In treating any injury in physical therapy, one must take inventory of how one’s body is prepared to fight it. We all need a good immune system and a quick response to an injury. Inflammation is a necessary part of that response, helping to temporarily immobilize the area and bring valuable inflammatory cells to begin the repair process. But our inflammatory system has a tendency to get out of hand with all the stress we place on our bodies and toxins in the environment.

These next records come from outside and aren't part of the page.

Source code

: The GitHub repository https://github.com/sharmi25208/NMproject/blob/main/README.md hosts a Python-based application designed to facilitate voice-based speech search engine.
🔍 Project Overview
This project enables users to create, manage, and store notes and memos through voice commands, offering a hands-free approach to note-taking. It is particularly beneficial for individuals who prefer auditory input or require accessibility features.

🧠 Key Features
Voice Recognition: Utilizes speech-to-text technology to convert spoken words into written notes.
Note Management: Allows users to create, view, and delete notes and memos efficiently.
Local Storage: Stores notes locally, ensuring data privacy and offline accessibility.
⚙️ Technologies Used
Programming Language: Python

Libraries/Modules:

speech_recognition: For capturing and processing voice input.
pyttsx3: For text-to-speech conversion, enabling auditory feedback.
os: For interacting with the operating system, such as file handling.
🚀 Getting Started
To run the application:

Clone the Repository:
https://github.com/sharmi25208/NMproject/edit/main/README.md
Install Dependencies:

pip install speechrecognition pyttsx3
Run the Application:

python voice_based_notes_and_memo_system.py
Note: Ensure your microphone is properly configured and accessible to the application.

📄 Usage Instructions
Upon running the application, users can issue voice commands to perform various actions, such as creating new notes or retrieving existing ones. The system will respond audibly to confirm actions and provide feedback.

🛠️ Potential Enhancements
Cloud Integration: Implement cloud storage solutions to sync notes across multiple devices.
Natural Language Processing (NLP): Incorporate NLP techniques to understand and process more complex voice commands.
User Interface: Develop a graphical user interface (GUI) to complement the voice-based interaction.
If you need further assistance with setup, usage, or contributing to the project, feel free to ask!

Tuning up your diet a little to quiet the inflammatory system is often a great way to stay in balance. Often times an improper diet is actually the cause of excess inflammation. If one has an allergy to dairy or gluten, that person’s immune system will be working on overload to fight the food that the body has decided is toxic, and inflammation will run rampant through the body. So in building a diet to fight inflammation, one must first make sure that the diet is not the cause of inflammation. Once you’ve done that, now it’s time to add in some foods shown to control an overproductive inflammatory system. Here’s a list compiled from Jennifer Cole, Editor of FrozenShoulder.com. If your shoulder injury or knee pain has been lingering for more than a few weeks, check in with a physical therapist and go grocery shopping for some good food.

 

TOP 10 ANTI-INFLAMMATORY FOODS

    • Certain types of fruit are well regarded for their anti-inflammatory properties, specifically red, purple and blue fruits. Red grapes, for example, contain quercetin an antioxidant which may be effective in reducing inflammation. Blueberries, contain high levels of anthocyanin, an antioxidant that is known to be effective in minimizing swelling. Try to eat organic fruit wherever possible as pesticides are often hard to wash away, especially on small berries.
    • Pineapple is known to contain an enzyme which has been found to have anti-inflammatory properties. This enzyme is called bromelain. Wherever possible try to eat fresh pineapple as far less bromelain is usually present in canned products.
    • Many vegetables contain properties that may help act as anti-inflammatory agents. Try to eat plenty of fresh – ideally organic – cruciferous Vegetables. These include cauliflower, broccoli, brussel sprouts, cabbage, cress and bok choy. These vegetables are all loaded with antioxidants that can help rid the body of harmful compounds.
    • Salmon is one of the healthiest fish you can eat and is known to contain anti-inflammatory omega-3’s. It’s always better to eat fresh fish wherever possible and wild salmon is one of the highest regarded anti-inflammatory foods. Try to include oily fish in your diet your diet at least twice a week.
    • Ginger is known to have a host of health benefits. A 2010 study showed that daily consumption of ginger helped to reduce muscle pain associated with exercise by a staggering 25%. Ginger is simply a great addition to any diet as well as being effective in reducing inflammation.
    • Extra Virgin Olive Oil provides a large amount of those special fats that are effective at fighting inflammation – in addition to providing various other health benefits. It should be relatively easy to find a way to incorporate extra virgin olive oil into your daily diet. This pure oil is considered by many in Mediterranean culture to be the secret to longevity!
    • Garlic has been linked to positive health claims for just about everything from the common cold to heart disease. There are numerous claims and counter-claims about the effects of garlic as an anti-inflammatory food. , We decided that garlic should make this list purely based on the overwhelming amount of anecdotal evidence – but remember, the myth maybe larger than reality!
    • Turmeric is an Asian spice that is known to contain curcumin – a natural anti-inflammatory compound. Curcumin is also often found in various curry blends and is believed by many to be a powerful natural pain reliever.
    • Sweet Potatoes are well known to have a positive anti-inflammatory effect are a valuable source of complex carbohydrates, beta-carotene, fiber,manganese and vitamins B6 and C.
    • Despite numerous studies, there is little evidence to support the claims made for the anti-inflammatory properties of Green Tea. Nonetheless, the health benefits of green tea have been lauded in asia for centuries and just about every nutritionist continues to promote it’s wonders!